D'ailleurs la mobilisation de La Barbe et des autres associations féministes était portée moins contre Polanski, que contre le choix de l'Académie. Ils avaient un éventail très large de personnalité et n'avaient pas besoin de choisir Polanski. Ils savaient très bien que cela allait provoquer la colère des féministes, mais c'était une façon de dire: 'nous sommes les plus forts, nous sommes au-dessus de l'opinion publique et nous pouvons imposer ce choix-là'. C'était contre eux qu'était dirigée la mobilisation.

Nous déplorons aussi l'attitude des professionnels du 7e art sur tout ce qui touche au droit des femmes et au sexisme dont ils peuvent faire preuves.

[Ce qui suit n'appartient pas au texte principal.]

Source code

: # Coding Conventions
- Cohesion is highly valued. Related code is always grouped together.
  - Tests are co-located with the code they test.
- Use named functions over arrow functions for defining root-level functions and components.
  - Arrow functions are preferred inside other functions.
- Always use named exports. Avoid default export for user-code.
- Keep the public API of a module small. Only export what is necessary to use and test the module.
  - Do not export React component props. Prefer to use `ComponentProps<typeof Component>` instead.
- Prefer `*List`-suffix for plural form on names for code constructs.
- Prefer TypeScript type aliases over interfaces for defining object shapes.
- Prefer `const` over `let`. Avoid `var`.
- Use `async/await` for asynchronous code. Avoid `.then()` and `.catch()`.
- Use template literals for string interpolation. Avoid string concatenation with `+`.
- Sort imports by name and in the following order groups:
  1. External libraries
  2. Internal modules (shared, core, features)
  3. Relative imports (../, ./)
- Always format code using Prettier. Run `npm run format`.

Les rares réactions du milieu du cinéma ont été en faveur de Polanski: le réalisateur Vincent Maraval qui nous a traité de 'petites pleureuses sur Twitter', ou le comédien Gilles Lellouche (qui a dénoncé dans Le Parisien "ceux qui aboient avec la meute").

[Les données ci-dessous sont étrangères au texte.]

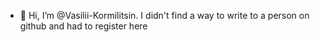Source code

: - 👋 Hi, I’m @Vasilii-Kormilitsin. I didn't find a way to write to a person on github and had to register here
<!---
Vasilii-Ko/Vasilii-Ko is a ✨ special ✨ repository because its `README.md` (this file) appears on your GitHub profile.
You can click the Preview link to take a look at your changes.
--->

"Dans le cinéma, ce sont les hommes qui décident"

La Barbe avait déjà lancée une tribune en 2012 contre le festival de Cannes, lorsque le comité de sélection n'avait choisi que des films réalisés par des hommes. Le cinéma est un monde où ce sont les hommes qui décident. Ça fait 40 ans que l'Académie des César existe, et pendant 38 ans ce sont des hommes qui ont été présidents. Les décideurs du cinéma sont très masculins. C'est un problème récurrent, c'est pour ça qu'au-delà de Polanski, nous appelons à une vraie prise de conscience.

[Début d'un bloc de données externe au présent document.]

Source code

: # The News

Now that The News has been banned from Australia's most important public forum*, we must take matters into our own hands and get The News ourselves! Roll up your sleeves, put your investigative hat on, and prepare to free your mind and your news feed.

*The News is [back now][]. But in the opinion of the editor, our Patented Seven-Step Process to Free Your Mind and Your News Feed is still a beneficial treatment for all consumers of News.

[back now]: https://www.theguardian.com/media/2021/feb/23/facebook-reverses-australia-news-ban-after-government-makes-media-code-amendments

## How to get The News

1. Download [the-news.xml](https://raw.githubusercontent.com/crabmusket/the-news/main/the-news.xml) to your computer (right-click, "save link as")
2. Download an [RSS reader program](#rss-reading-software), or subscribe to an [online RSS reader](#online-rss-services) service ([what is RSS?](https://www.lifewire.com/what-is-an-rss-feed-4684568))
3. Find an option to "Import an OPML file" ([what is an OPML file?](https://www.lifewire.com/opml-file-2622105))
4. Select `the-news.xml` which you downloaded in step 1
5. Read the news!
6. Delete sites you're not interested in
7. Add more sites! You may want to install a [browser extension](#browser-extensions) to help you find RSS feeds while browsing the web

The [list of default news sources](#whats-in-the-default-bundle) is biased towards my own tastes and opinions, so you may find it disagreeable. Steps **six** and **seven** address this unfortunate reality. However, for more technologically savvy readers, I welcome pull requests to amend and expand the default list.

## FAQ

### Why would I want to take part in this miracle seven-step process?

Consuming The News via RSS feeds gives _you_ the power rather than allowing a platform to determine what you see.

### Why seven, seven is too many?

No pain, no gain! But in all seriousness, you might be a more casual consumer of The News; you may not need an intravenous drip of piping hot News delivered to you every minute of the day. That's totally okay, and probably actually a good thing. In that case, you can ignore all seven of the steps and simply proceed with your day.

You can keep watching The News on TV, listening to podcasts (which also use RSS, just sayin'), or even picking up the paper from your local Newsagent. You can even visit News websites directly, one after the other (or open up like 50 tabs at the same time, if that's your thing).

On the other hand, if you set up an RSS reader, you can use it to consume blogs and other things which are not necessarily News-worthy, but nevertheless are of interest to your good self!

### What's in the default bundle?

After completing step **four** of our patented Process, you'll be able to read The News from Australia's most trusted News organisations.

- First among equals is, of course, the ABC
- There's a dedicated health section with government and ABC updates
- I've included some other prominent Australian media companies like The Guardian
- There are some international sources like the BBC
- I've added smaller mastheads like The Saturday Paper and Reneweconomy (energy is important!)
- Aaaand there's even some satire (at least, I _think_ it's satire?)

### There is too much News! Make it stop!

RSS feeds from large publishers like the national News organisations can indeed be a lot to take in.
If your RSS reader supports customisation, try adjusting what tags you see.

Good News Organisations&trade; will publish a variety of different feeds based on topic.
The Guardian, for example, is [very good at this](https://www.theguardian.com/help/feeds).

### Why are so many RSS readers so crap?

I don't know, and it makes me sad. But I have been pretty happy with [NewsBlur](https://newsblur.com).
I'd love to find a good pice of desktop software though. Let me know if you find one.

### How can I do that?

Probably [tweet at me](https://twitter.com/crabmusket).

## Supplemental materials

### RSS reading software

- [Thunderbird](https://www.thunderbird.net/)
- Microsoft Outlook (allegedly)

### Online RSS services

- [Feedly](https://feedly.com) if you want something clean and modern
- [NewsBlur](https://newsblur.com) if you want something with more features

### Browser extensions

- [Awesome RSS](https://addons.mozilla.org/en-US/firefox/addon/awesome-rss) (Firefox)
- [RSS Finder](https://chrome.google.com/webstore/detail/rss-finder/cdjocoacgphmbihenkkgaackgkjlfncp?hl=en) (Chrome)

Au-delà du cinéma, nous avons en France un vrai problème de protection voire de célébration des agresseurs sexuels. Récemment, on a Polanski, on a Jean-Michel Baylet qui a fait l'objet d'enquêtes qui ont démontré qu'il avait agressé une collaboratrice ("l'instruction judiciaire a été classé sans suite", s'est défendue Jean-Michel Baylet, NDR), on a Denis Baupin qui est toujours député, et il y a eu un soutien de l'ensemble de la classe politique à DSK".